The dynamics described above can be seen in the examples of Mexico after the transition from one-party rule to a more pluralistic political system in 2000, Burma/Myanmar after 1990 and Iraq following the US-led invasion in 2003. While Mexico witnessed a literal explosion of drug trafficking-related violence after its democratic opening, leading the US government to consider it as being on its way to becoming a ‘failed state’, in Myanmar, by contrast, ‘the construction of a state-sponsored protection racket after 1990 helped quell a protracted civil war, resulting in a large reduction in violence (Snyder & Durán-Martínez, 2009, p. 271). With regard to Iraq, “both Mexico and Iraq have a history of collusion between state elites and organized crime; and in both cases that collusion has broken down” (Williams, 2009, p. 326). ‘The other similarity in context is that both Iraq and Mexico suffer from high levels of corruption. Moreover, although it is tempting to see corruption and violence as alternative strategies of criminal organizations – the infamous choice between silver and lead – in both countries corruption and violence are mutually reinforcing’ (Williams, 2009, p. 329).
With significant context-specific variations, including with respect to the state’s strength and the particular configuration of the existing protection economies, comparable pictures emerge in other cases of state- and/or elite-sponsored protection rackets that are presently operational, such as in Nigeria (the world’s single largest scenario for oil theft), Afghanistan (the world’s single largest opium/heroin producer) and Guinea-Bissau (an important West African trans-shipment point for South American cocaine en route to Europe).

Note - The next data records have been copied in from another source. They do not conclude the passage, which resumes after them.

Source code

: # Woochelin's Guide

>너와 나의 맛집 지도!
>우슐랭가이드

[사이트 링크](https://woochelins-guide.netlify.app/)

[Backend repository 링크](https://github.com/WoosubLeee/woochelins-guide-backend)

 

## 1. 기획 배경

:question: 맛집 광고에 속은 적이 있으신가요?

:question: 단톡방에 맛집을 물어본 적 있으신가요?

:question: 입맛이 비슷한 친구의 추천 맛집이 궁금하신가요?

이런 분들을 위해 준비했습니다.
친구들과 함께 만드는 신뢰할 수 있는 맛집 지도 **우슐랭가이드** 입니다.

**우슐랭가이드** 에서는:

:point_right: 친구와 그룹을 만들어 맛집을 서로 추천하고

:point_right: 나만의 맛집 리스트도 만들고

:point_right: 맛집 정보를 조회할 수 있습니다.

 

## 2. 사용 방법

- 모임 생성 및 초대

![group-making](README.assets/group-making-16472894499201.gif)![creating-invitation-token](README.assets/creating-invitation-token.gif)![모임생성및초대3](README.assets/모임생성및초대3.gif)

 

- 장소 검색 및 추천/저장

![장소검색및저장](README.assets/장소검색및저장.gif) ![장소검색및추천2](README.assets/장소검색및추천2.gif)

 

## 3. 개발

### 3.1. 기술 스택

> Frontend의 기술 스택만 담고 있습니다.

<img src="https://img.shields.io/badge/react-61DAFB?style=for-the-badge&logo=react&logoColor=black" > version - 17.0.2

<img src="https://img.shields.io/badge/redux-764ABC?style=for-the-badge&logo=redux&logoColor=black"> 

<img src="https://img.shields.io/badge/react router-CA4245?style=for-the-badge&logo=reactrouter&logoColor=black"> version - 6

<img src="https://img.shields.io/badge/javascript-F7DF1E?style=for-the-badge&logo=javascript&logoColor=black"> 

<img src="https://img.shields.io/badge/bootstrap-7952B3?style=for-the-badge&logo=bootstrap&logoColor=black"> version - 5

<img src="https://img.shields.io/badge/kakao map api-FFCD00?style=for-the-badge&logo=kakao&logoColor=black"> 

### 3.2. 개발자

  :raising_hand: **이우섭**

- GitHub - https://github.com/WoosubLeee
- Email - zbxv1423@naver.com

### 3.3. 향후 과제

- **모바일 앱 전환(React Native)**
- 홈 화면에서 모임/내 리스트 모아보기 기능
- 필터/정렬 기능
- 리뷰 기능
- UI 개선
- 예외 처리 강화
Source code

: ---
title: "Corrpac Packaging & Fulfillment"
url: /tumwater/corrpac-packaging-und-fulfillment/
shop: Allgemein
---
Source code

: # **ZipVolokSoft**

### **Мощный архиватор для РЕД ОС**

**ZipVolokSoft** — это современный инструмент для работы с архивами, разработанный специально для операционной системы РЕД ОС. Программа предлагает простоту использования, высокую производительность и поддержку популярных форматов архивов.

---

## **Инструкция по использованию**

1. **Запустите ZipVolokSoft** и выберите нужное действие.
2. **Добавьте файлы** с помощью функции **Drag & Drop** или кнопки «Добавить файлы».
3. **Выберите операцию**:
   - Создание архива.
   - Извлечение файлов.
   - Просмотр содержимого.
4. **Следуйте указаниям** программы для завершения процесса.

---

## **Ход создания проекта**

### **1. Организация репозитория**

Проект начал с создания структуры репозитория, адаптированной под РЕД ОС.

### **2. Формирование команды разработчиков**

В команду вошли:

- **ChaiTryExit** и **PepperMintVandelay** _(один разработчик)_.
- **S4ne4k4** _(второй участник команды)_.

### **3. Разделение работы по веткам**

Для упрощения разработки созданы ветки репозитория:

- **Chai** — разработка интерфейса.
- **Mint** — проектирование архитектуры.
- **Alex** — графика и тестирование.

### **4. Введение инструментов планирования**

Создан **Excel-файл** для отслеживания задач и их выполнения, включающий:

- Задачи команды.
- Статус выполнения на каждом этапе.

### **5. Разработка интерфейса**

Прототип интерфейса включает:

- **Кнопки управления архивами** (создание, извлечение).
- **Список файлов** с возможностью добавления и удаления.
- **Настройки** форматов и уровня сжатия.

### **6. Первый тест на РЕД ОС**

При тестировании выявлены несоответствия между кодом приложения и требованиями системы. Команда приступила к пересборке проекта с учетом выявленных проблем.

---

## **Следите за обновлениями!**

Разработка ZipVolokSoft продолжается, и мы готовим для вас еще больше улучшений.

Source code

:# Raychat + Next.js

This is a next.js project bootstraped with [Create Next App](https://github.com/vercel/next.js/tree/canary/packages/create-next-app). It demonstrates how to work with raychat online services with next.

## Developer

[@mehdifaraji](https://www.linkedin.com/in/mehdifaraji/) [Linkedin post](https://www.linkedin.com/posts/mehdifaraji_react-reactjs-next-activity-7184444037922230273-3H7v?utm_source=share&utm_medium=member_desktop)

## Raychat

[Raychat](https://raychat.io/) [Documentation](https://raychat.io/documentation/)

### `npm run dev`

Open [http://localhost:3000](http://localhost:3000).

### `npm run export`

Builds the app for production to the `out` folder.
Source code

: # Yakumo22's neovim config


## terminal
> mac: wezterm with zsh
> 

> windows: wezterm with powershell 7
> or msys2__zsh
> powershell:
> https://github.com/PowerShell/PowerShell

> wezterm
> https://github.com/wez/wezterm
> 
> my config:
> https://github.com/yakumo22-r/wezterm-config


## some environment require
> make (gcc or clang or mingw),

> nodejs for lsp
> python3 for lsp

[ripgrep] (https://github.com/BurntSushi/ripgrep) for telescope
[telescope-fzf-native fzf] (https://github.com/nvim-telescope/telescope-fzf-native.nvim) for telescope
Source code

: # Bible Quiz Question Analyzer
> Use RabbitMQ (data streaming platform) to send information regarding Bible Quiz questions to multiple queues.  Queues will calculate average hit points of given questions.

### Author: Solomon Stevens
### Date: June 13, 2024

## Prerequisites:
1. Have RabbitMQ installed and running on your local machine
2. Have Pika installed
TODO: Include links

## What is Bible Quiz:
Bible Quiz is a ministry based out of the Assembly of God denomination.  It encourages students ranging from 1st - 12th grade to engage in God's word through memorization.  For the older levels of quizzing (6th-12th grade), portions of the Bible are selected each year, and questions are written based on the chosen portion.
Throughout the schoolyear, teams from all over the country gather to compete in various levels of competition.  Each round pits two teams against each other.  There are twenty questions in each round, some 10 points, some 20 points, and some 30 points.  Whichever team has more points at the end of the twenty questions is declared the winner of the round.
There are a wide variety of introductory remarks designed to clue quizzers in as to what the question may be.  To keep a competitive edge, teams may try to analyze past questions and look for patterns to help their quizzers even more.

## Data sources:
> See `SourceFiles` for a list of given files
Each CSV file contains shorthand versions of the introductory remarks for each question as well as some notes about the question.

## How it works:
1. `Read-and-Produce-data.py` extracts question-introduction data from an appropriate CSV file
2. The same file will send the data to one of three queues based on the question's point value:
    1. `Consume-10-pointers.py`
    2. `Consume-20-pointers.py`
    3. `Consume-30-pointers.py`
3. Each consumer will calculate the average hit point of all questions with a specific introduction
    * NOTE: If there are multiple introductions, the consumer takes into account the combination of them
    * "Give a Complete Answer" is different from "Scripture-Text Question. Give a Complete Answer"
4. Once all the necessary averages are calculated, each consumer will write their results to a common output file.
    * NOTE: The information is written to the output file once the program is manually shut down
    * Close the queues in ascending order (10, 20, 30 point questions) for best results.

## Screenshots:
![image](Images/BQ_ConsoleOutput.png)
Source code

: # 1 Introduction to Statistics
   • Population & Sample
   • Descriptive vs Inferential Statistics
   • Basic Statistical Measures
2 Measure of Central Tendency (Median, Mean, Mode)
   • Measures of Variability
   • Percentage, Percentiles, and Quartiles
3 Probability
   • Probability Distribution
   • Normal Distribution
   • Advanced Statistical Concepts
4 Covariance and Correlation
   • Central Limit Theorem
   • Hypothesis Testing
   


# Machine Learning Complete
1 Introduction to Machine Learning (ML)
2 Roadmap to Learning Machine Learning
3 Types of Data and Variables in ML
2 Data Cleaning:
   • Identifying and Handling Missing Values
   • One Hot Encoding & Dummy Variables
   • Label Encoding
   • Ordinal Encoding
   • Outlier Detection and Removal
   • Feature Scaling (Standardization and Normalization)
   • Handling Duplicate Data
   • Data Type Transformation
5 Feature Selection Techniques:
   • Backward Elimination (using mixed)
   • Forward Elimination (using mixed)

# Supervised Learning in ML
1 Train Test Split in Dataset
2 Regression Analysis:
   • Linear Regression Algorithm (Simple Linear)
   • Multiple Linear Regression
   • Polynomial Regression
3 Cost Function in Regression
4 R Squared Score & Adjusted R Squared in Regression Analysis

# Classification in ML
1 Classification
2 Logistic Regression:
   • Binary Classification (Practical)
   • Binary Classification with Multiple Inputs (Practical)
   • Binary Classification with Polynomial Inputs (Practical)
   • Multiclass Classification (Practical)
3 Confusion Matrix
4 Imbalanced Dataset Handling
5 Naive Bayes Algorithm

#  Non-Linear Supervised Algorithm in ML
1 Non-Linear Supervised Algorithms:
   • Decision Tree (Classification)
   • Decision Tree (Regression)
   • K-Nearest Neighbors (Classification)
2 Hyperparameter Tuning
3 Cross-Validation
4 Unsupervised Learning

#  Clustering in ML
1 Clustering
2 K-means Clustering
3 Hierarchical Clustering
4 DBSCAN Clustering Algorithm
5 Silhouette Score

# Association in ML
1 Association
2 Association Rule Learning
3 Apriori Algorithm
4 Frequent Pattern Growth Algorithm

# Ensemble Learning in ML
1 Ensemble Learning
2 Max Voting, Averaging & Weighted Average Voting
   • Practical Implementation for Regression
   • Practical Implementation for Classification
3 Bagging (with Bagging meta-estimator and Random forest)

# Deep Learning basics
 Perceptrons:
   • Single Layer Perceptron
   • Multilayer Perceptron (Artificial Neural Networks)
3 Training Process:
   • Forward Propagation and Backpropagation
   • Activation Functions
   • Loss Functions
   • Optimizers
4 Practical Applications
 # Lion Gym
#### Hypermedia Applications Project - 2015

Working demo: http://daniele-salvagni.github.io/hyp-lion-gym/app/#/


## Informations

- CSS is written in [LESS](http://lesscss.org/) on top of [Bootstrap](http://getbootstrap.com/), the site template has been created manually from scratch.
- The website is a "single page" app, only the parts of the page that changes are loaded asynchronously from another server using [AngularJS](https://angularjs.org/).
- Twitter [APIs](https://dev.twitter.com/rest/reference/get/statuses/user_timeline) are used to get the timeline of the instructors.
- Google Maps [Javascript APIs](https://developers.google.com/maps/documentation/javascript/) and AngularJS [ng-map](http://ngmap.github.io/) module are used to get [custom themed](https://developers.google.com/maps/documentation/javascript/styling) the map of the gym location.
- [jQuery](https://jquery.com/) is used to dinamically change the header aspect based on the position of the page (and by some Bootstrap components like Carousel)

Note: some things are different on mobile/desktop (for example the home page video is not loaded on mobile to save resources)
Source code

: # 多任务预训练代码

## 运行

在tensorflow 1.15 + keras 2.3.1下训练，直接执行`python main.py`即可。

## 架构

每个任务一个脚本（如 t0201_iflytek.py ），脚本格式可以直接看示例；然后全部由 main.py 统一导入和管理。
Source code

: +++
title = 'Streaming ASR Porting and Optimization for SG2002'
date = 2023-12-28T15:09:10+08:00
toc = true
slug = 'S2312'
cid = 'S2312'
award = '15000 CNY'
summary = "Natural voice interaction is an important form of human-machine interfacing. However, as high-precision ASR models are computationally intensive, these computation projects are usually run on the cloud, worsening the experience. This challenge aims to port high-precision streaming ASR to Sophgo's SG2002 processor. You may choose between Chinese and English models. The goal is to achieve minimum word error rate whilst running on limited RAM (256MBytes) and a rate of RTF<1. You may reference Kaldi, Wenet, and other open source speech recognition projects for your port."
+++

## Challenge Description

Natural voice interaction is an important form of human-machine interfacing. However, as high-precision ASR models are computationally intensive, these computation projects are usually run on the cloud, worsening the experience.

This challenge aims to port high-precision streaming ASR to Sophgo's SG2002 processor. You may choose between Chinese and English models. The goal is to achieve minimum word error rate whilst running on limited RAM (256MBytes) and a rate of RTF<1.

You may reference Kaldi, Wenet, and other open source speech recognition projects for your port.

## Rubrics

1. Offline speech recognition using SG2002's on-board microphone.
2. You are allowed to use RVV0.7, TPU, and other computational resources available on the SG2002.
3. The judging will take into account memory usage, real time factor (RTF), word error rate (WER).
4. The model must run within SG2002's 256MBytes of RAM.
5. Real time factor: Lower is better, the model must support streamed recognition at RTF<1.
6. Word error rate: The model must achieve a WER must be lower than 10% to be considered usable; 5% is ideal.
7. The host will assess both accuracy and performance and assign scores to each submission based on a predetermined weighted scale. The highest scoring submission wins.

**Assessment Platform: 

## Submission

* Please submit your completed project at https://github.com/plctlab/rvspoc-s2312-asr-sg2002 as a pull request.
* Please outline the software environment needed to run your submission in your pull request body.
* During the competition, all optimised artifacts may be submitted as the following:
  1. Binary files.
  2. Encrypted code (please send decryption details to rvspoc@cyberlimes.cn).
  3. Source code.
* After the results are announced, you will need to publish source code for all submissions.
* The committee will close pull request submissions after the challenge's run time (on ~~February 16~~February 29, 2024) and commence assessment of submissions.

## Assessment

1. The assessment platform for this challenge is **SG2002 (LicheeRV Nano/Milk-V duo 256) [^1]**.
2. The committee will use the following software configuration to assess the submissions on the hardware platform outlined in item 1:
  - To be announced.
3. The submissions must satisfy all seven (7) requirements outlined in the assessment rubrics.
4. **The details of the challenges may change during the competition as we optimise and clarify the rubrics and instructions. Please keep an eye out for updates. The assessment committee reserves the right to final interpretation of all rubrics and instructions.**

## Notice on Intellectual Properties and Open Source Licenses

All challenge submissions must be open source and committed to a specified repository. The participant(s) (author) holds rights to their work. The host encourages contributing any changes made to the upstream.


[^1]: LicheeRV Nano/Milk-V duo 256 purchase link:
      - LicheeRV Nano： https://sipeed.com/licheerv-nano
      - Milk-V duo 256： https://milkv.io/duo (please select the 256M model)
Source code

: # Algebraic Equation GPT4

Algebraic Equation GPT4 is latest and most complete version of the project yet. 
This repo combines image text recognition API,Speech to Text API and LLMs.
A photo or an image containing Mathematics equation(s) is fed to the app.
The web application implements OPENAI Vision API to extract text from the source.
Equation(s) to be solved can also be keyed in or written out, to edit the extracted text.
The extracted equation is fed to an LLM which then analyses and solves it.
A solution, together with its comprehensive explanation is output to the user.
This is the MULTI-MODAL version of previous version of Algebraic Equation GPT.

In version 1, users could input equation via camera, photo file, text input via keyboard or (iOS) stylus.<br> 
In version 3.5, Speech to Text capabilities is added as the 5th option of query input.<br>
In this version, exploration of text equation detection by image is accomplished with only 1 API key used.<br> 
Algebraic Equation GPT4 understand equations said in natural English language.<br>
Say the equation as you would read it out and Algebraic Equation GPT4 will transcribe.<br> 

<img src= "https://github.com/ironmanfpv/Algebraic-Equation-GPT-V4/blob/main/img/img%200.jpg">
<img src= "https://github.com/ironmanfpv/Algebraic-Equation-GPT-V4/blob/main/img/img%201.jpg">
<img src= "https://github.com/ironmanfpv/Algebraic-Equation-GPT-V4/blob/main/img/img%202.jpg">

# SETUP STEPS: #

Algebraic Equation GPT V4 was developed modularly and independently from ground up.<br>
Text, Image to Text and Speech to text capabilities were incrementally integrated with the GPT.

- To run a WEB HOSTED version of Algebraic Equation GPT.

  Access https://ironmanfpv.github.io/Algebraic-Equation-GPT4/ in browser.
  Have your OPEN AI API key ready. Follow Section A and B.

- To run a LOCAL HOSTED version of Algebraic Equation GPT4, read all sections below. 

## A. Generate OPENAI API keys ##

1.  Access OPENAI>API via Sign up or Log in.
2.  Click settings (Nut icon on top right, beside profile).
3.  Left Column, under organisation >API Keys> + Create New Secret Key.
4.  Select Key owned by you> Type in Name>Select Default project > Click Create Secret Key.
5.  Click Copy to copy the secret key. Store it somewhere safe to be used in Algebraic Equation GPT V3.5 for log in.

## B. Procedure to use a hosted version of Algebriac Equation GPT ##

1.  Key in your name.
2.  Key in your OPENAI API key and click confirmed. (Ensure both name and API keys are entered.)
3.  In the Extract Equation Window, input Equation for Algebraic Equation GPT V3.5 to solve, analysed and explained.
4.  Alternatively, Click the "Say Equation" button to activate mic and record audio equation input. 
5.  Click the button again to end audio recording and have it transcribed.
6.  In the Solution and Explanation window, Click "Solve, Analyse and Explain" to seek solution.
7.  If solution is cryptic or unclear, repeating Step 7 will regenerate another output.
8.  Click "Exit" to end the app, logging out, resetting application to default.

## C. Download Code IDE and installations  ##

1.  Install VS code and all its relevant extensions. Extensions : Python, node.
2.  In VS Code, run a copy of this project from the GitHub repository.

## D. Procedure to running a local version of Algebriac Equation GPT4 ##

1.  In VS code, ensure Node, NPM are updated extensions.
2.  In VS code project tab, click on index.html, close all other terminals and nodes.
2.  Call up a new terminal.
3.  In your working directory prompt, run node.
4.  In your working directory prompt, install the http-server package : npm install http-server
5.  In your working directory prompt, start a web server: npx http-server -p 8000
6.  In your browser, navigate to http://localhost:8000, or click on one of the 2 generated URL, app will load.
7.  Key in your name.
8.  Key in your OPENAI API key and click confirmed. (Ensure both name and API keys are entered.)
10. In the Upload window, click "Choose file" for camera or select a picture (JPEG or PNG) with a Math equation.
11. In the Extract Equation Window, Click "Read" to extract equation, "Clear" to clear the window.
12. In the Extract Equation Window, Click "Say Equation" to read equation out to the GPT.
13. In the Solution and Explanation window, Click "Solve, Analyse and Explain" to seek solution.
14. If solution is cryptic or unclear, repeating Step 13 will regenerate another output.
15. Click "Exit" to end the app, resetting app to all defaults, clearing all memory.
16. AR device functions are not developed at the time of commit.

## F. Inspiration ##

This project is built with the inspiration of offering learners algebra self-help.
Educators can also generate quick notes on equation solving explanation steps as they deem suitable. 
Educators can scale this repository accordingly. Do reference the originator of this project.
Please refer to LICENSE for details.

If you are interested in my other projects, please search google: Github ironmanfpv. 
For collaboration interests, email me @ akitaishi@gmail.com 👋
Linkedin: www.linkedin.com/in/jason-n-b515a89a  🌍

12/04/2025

Throughout most of the 2000s, the oil-bearing Niger Delta region of Nigeria witnessed significant levels of violence, when so-called militant groups launched an effective attack on the vital oil infrastructure, significantly reducing the country’s crude output and engaging the federal government military forces and the oil majors in violent confrontation. This escalation of violence in the Delta was accompanied by a hike in oil theft, locally known as ‘oil bunkering’, in which a broad range of militants, oil industry employees and government officials, at both the local/regional and the federal level, have been involved. The crisis in the Delta was ultimately quelled by a presidential amnesty for the Niger Delta militants, issued in 2009 by the Yar’Adua administration, which re-established the terms of a federal state-sponsored protection racket for the massive theft of crude oil (Schultze-Kraft, forthcoming).
In Afghanistan,
Despite growing evidence of the capture of ‘key pieces of the nascent state apparatus’ by drug-trafficking interests, the continuing weakness of the state itself , particularly beyond Kabul, negates its classification as a traditional ‘narco-state’. Where Afghanistan is concerned, there is sufficient ‘narco’ but not enough state. That said, in accommodating the drugs trade and tolerating relationships between major drug traffickers, key governors and deputy ministers, President Karzai has arguably created what former Minister of the Interior Ali Jalali has referred to as a pax narcotica; an approach to governance that, while helping to secure the president’s future, has done little for regional and international security (Bewley-Taylor, 2013, p. 14).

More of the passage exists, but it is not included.